**Information provided**
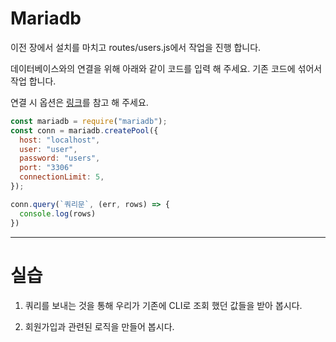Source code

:# Mariadb

이전 장에서 설치를 마치고 routes/users.js에서 작업을 진행 합니다.

데이터베이스와의 연결을 위해 아래와 같이 코드를 입력 해 주세요. 기존 코드에 섞어서 작업 합니다.

연결 시 옵션은 [링크](https://github.com/mariadb-corporation/mariadb-connector-nodejs/blob/master/documentation/callback-api.md#connection-options)를 참고 해 주세요.

```javascript
const mariadb = require("mariadb");
const conn = mariadb.createPool({
  host: "localhost",
  user: "user",
  password: "users",
  port: "3306"
  connectionLimit: 5,
});

conn.query(`쿼리문`, (err, rows) => {
  console.log(rows)
})
```

---

# 실습

1. 쿼리를 보내는 것을 통해 우리가 기존에 CLI로 조회 했던 값들을 받아 봅시다.

2. 회원가입과 관련된 로직을 만들어 봅시다.
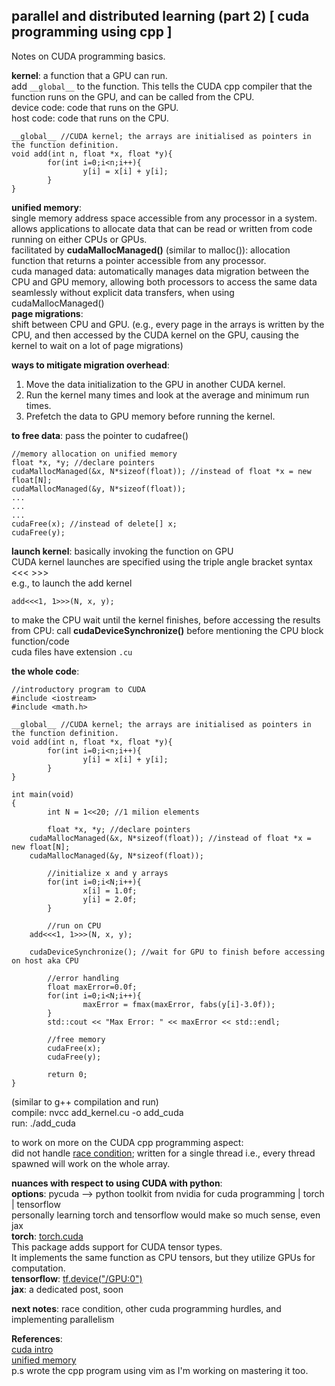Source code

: ## parallel and distributed learning (part 2) [ cuda programming using cpp ]

Notes on CUDA programming basics.

**kernel**: a function that a GPU can run.  
add ```__global__``` to the function. This tells the CUDA cpp compiler that the function runs on the GPU, and can be called from the CPU.  
device code: code that runs on the GPU.  
host code: code that runs on the CPU.  
```
__global__ //CUDA kernel; the arrays are initialised as pointers in the function definition.
void add(int n, float *x, float *y){
        for(int i=0;i<n;i++){
                y[i] = x[i] + y[i];
        }
}
```

**unified memory**:  
single memory address space accessible from any processor in a system.  
allows applications to allocate data that can be read or written from code running on either CPUs or GPUs.  
facilitated by **cudaMallocManaged()** (similar to malloc()): allocation function that returns a pointer accessible from any processor.  
cuda managed data: automatically manages data migration between the CPU and GPU memory, allowing both processors to access the same data seamlessly without explicit data transfers, when using cudaMallocManaged()    
**page migrations**:  
shift between CPU and GPU. (e.g., every page in the arrays is written by the CPU, and then accessed by the CUDA kernel on the GPU, causing the kernel to wait on a lot of page migrations)  

**ways to mitigate migration overhead**:
1. Move the data initialization to the GPU in another CUDA kernel.
2. Run the kernel many times and look at the average and minimum run times.
3. Prefetch the data to GPU memory before running the kernel.

**to free data**: pass the pointer to cudafree()  

```
//memory allocation on unified memory
float *x, *y; //declare pointers
cudaMallocManaged(&x, N*sizeof(float)); //instead of float *x = new float[N];
cudaMallocManaged(&y, N*sizeof(float));
...
...
...
cudaFree(x); //instead of delete[] x;
cudaFree(y);
```

**launch kernel**: basically invoking the function on GPU  
CUDA kernel launches are specified using the triple angle bracket syntax <<< >>>  
e.g., to launch the add kernel  
```
add<<<1, 1>>>(N, x, y);
```
to make the CPU wait until the kernel finishes, before accessing the results from CPU: call **cudaDeviceSynchronize()** before mentioning the CPU block function/code  
cuda files have extension ```.cu```  

**the whole code**:  
```
//introductory program to CUDA
#include <iostream>
#include <math.h>

__global__ //CUDA kernel; the arrays are initialised as pointers in the function definition.
void add(int n, float *x, float *y){
        for(int i=0;i<n;i++){
                y[i] = x[i] + y[i];
        }
}

int main(void)
{
        int N = 1<<20; //1 milion elements

        float *x, *y; //declare pointers
	cudaMallocManaged(&x, N*sizeof(float)); //instead of float *x = new float[N];
	cudaMallocManaged(&y, N*sizeof(float));

        //initialize x and y arrays
        for(int i=0;i<N;i++){
                x[i] = 1.0f;
                y[i] = 2.0f;
        }

        //run on CPU
	add<<<1, 1>>>(N, x, y);

	cudaDeviceSynchronize(); //wait for GPU to finish before accessing on host aka CPU
		
        //error handling
        float maxError=0.0f;
        for(int i=0;i<N;i++){
                maxError = fmax(maxError, fabs(y[i]-3.0f));
        }
        std::cout << "Max Error: " << maxError << std::endl;

        //free memory
        cudaFree(x);
        cudaFree(y);

        return 0;
}
```
(similar to g++ compilation and run)  
compile: nvcc add_kernel.cu -o add_cuda  
run: ./add_cuda 

to work on more on the CUDA cpp programming aspect:  
did not handle [race condition](https://medium.com/@kaushikakshat/race-conditions-d0298dfb99fe); written for a single thread i.e., every thread spawned will work on the whole array.  

**nuances with respect to using CUDA with python**:  
**options**: pycuda --> python toolkit from nvidia for cuda programming | torch | tensorflow  
personally learning torch and tensorflow would make so much sense, even jax  
**torch**: [torch.cuda](https://pytorch.org/docs/stable/cuda.html)  
This package adds support for CUDA tensor types.  
It implements the same function as CPU tensors, but they utilize GPUs for computation.  
**tensorflow**: [tf.device("/GPU:0")](https://www.tensorflow.org/guide/gpu)  
**jax**: a dedicated post, soon  

**next notes**: race condition, other cuda programming hurdles, and implementing parallelism

**References**:  
[cuda intro](https://developer.nvidia.com/blog/even-easier-introduction-cuda/)  
[unified memory](https://developer.nvidia.com/blog/unified-memory-cuda-beginners/)  
p.s wrote the cpp program using vim as I'm working on mastering it too.
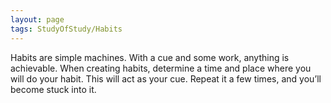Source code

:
 ```yaml
---
layout: page
tags: StudyOfStudy/Habits 
---
```


Habits are simple machines. With a cue and some work, anything is achievable. When creating habits, determine a time and place where you will do your habit. This will act as your cue. Repeat it a few times, and you’ll become stuck into it.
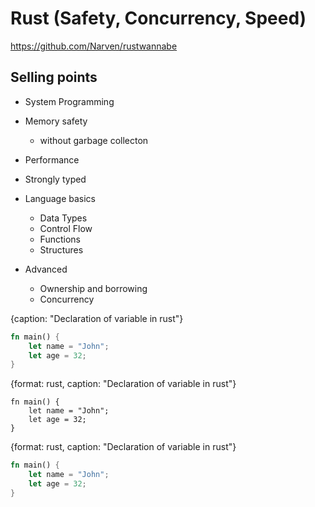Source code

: # Rust (Safety, Concurrency, Speed)

https://github.com/Narven/rustwannabe


## Selling points

* System Programming
* Memory safety
  * without garbage collecton
* Performance
* Strongly typed


* Language basics
  * Data Types
  * Control Flow
  * Functions
  * Structures
* Advanced
  * Ownership and borrowing
  * Concurrency
  

{caption: "Declaration of variable in rust"}
```rust
fn main() {
    let name = "John";
    let age = 32;
}
```

{format: rust, caption: "Declaration of variable in rust"}
```
fn main() {
    let name = "John";
    let age = 32;
}
```

{format: rust, caption: "Declaration of variable in rust"}
```rust
fn main() {
    let name = "John";
    let age = 32;
}
```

**Task instructions**
If a line in the data holds the string "same", copy that line.

**Result of the task**
cuda managed data: automatically manages data migration between the CPU and GPU memory, allowing both processors to access the same data seamlessly without explicit data transfers, when using cudaMallocManaged()    
It implements the same function as CPU tensors, but they utilize GPUs for computation.  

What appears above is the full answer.